| Action item |
Go through the data and retrieve each line that includes the string "смарт".

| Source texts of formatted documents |
════════

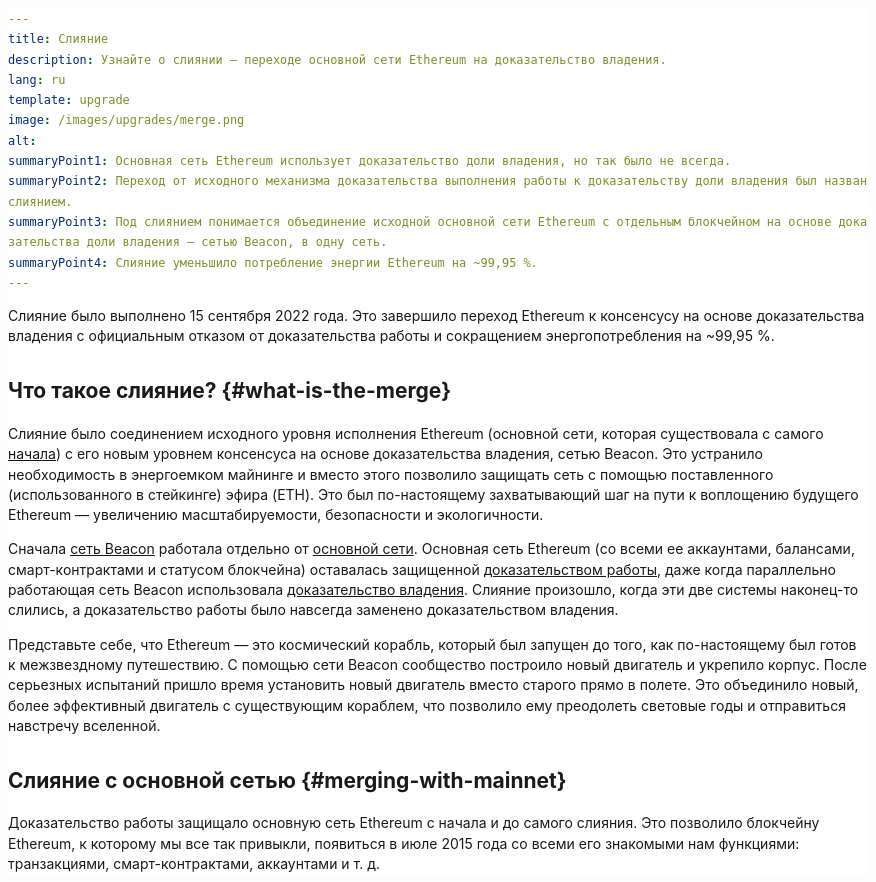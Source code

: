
 ```yaml
---
title: Слияние
description: Узнайте о слиянии — переходе основной сети Ethereum на доказательство владения.
lang: ru
template: upgrade
image: /images/upgrades/merge.png
alt:
summaryPoint1: Основная сеть Ethereum использует доказательство доли владения, но так было не всегда.
summaryPoint2: Переход от исходного механизма доказательства выполнения работы к доказательству доли владения был назван слиянием.
summaryPoint3: Под слиянием понимается объединение исходной основной сети Ethereum с отдельным блокчейном на основе доказательства доли владения — сетью Beacon, в одну сеть.
summaryPoint4: Слияние уменьшило потребление энергии Ethereum на ~99,95 %.
---
```


<UpgradeStatus isShipped dateKey="page-upgrades:page-upgrades-beacon-date">
  Слияние было выполнено 15 сентября 2022 года. Это завершило переход Ethereum к консенсусу на основе доказательства владения с официальным отказом от доказательства работы и сокращением энергопотребления на ~99,95 %.
</UpgradeStatus>

## Что такое слияние? {#what-is-the-merge}

Слияние было соединением исходного уровня исполнения Ethereum (основной сети, которая существовала с самого [начала](/history/#frontier)) с его новым уровнем консенсуса на основе доказательства владения, сетью Beacon. Это устранило необходимость в энергоемком майнинге и вместо этого позволило защищать сеть с помощью поставленного (использованного в стейкинге) эфира (ETH). Это был по-настоящему захватывающий шаг на пути к воплощению будущего Ethereum — увеличению масштабируемости, безопасности и экологичности.

<MergeInfographic />

Сначала [сеть Beacon](/roadmap/beacon-chain/) работала отдельно от [основной сети](/glossary/#mainnet). Основная сеть Ethereum (со всеми ее аккаунтами, балансами, смарт-контрактами и статусом блокчейна) оставалась защищенной [доказательством работы](/developers/docs/consensus-mechanisms/pow/), даже когда параллельно работающая сеть Beacon использовала [доказательство владения](/developers/docs/consensus-mechanisms/pos/). Слияние произошло, когда эти две системы наконец-то слились, а доказательство работы было навсегда заменено доказательством владения.

Представьте себе, что Ethereum — это космический корабль, который был запущен до того, как по-настоящему был готов к межзвездному путешествию. С помощью сети Beacon сообщество построило новый двигатель и укрепило корпус. После серьезных испытаний пришло время установить новый двигатель вместо старого прямо в полете. Это объединило новый, более эффективный двигатель с существующим кораблем, что позволило ему преодолеть световые годы и отправиться навстречу вселенной.

## Слияние с основной сетью {#merging-with-mainnet}

Доказательство работы защищало основную сеть Ethereum с начала и до самого слияния. Это позволило блокчейну Ethereum, к которому мы все так привыкли, появиться в июле 2015 года со всеми его знакомыми нам функциями: транзакциями, смарт-контрактами, аккаунтами и т. д.
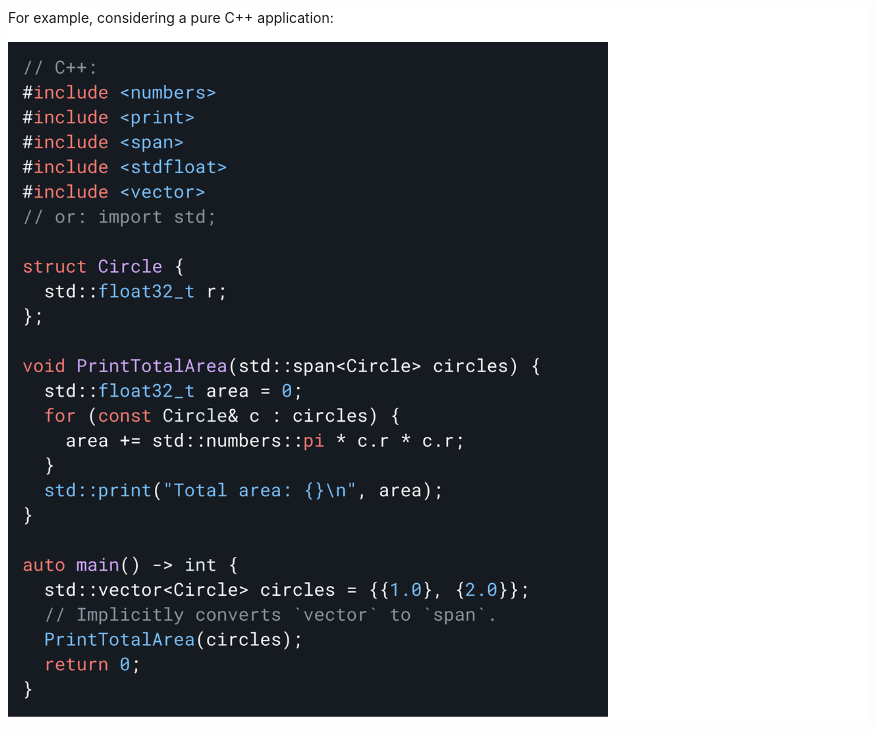 For example, considering a pure C++ application:

<a href="/docs/images/snippets.md#c">

<img src="/docs/images/cpp_snippet.svg" width="600"
     alt="A snippet of C++ code. Follow the link to read it.">
</a>
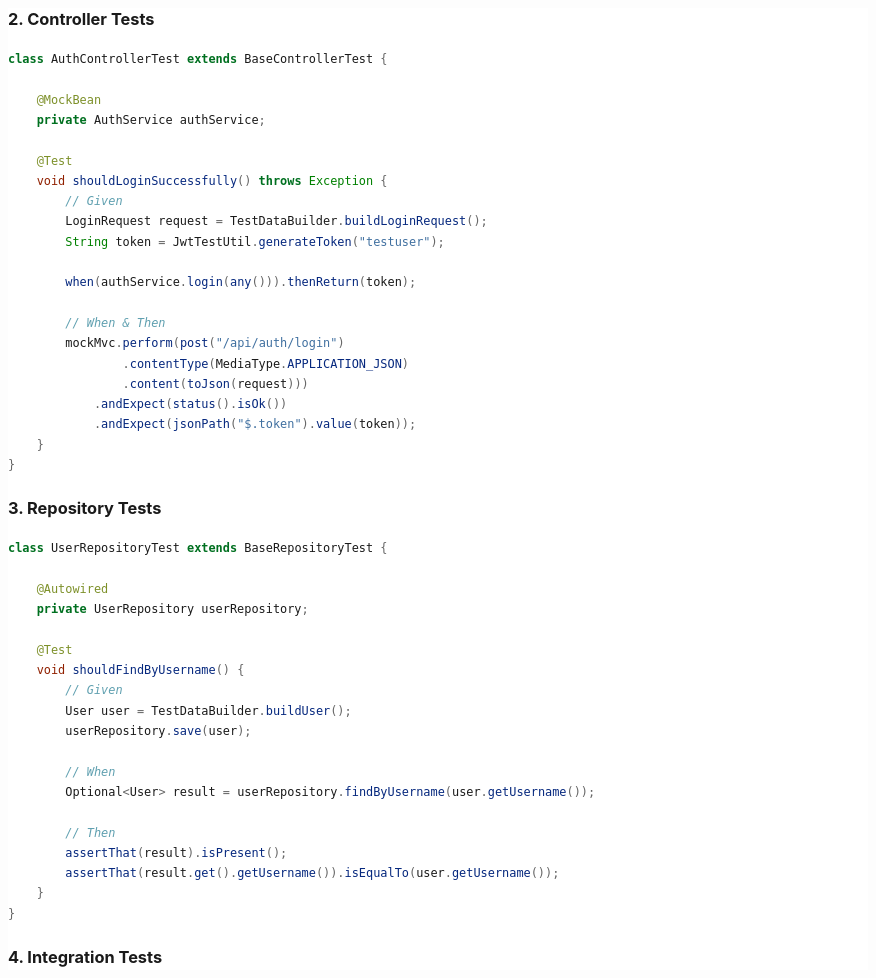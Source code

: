 ### 2. Controller Tests

```java
class AuthControllerTest extends BaseControllerTest {

    @MockBean
    private AuthService authService;

    @Test
    void shouldLoginSuccessfully() throws Exception {
        // Given
        LoginRequest request = TestDataBuilder.buildLoginRequest();
        String token = JwtTestUtil.generateToken("testuser");

        when(authService.login(any())).thenReturn(token);

        // When & Then
        mockMvc.perform(post("/api/auth/login")
                .contentType(MediaType.APPLICATION_JSON)
                .content(toJson(request)))
            .andExpect(status().isOk())
            .andExpect(jsonPath("$.token").value(token));
    }
}
```

### 3. Repository Tests

```java
class UserRepositoryTest extends BaseRepositoryTest {

    @Autowired
    private UserRepository userRepository;

    @Test
    void shouldFindByUsername() {
        // Given
        User user = TestDataBuilder.buildUser();
        userRepository.save(user);

        // When
        Optional<User> result = userRepository.findByUsername(user.getUsername());

        // Then
        assertThat(result).isPresent();
        assertThat(result.get().getUsername()).isEqualTo(user.getUsername());
    }
}
```

### 4. Integration Tests
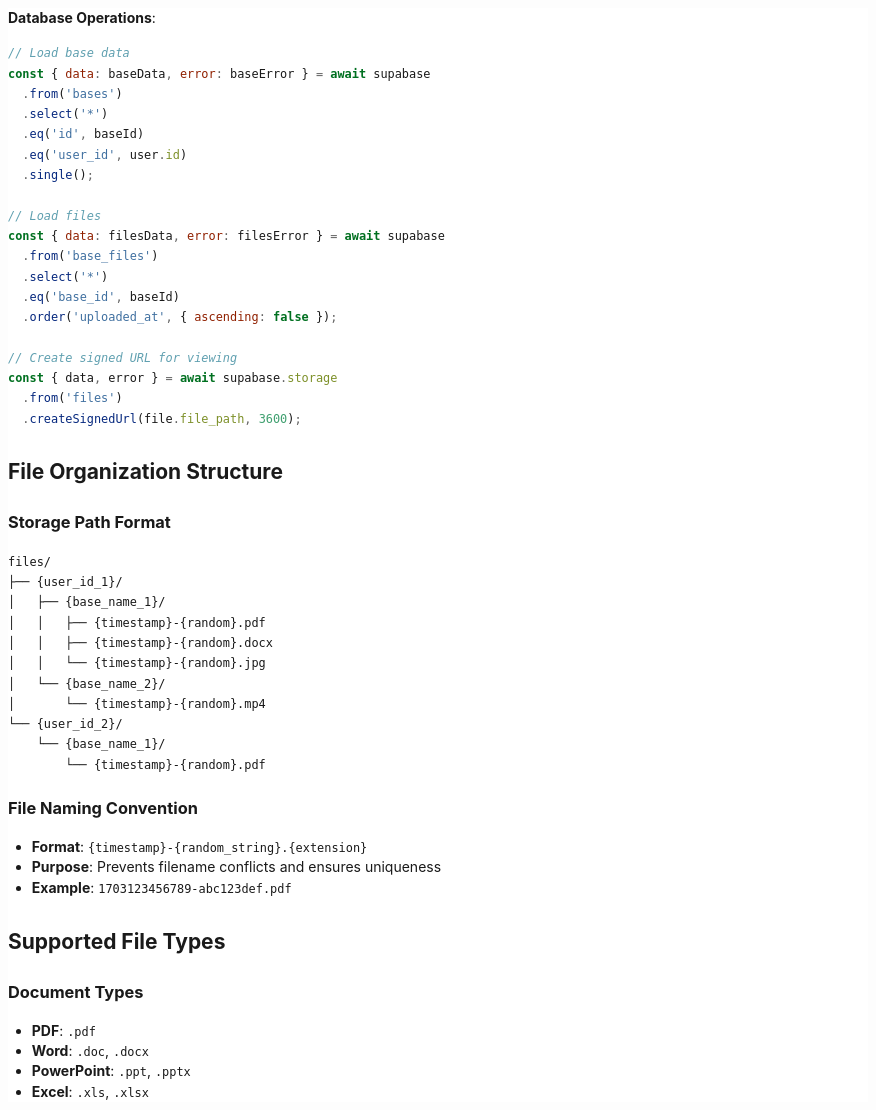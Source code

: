 **Database Operations**:
```javascript
// Load base data
const { data: baseData, error: baseError } = await supabase
  .from('bases')
  .select('*')
  .eq('id', baseId)
  .eq('user_id', user.id)
  .single();

// Load files
const { data: filesData, error: filesError } = await supabase
  .from('base_files')
  .select('*')
  .eq('base_id', baseId)
  .order('uploaded_at', { ascending: false });

// Create signed URL for viewing
const { data, error } = await supabase.storage
  .from('files')
  .createSignedUrl(file.file_path, 3600);
```

## File Organization Structure

### Storage Path Format
```
files/
├── {user_id_1}/
│   ├── {base_name_1}/
│   │   ├── {timestamp}-{random}.pdf
│   │   ├── {timestamp}-{random}.docx
│   │   └── {timestamp}-{random}.jpg
│   └── {base_name_2}/
│       └── {timestamp}-{random}.mp4
└── {user_id_2}/
    └── {base_name_1}/
        └── {timestamp}-{random}.pdf
```

### File Naming Convention
- **Format**: `{timestamp}-{random_string}.{extension}`
- **Purpose**: Prevents filename conflicts and ensures uniqueness
- **Example**: `1703123456789-abc123def.pdf`

## Supported File Types

### Document Types
- **PDF**: `.pdf`
- **Word**: `.doc`, `.docx`
- **PowerPoint**: `.ppt`, `.pptx`
- **Excel**: `.xls`, `.xlsx`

════════

| Task result |
Сначала [сеть Beacon](/roadmap/beacon-chain/) работала отдельно от [основной сети](/glossary/#mainnet). Основная сеть Ethereum (со всеми ее аккаунтами, балансами, смарт-контрактами и статусом блокчейна) оставалась защищенной [доказательством работы](/developers/docs/consensus-mechanisms/pow/), даже когда параллельно работающая сеть Beacon использовала [доказательство владения](/developers/docs/consensus-mechanisms/pos/). Слияние произошло, когда эти две системы наконец-то слились, а доказательство работы было навсегда заменено доказательством владения.
Доказательство работы защищало основную сеть Ethereum с начала и до самого слияния. Это позволило блокчейну Ethereum, к которому мы все так привыкли, появиться в июле 2015 года со всеми его знакомыми нам функциями: транзакциями, смарт-контрактами, аккаунтами и т. д.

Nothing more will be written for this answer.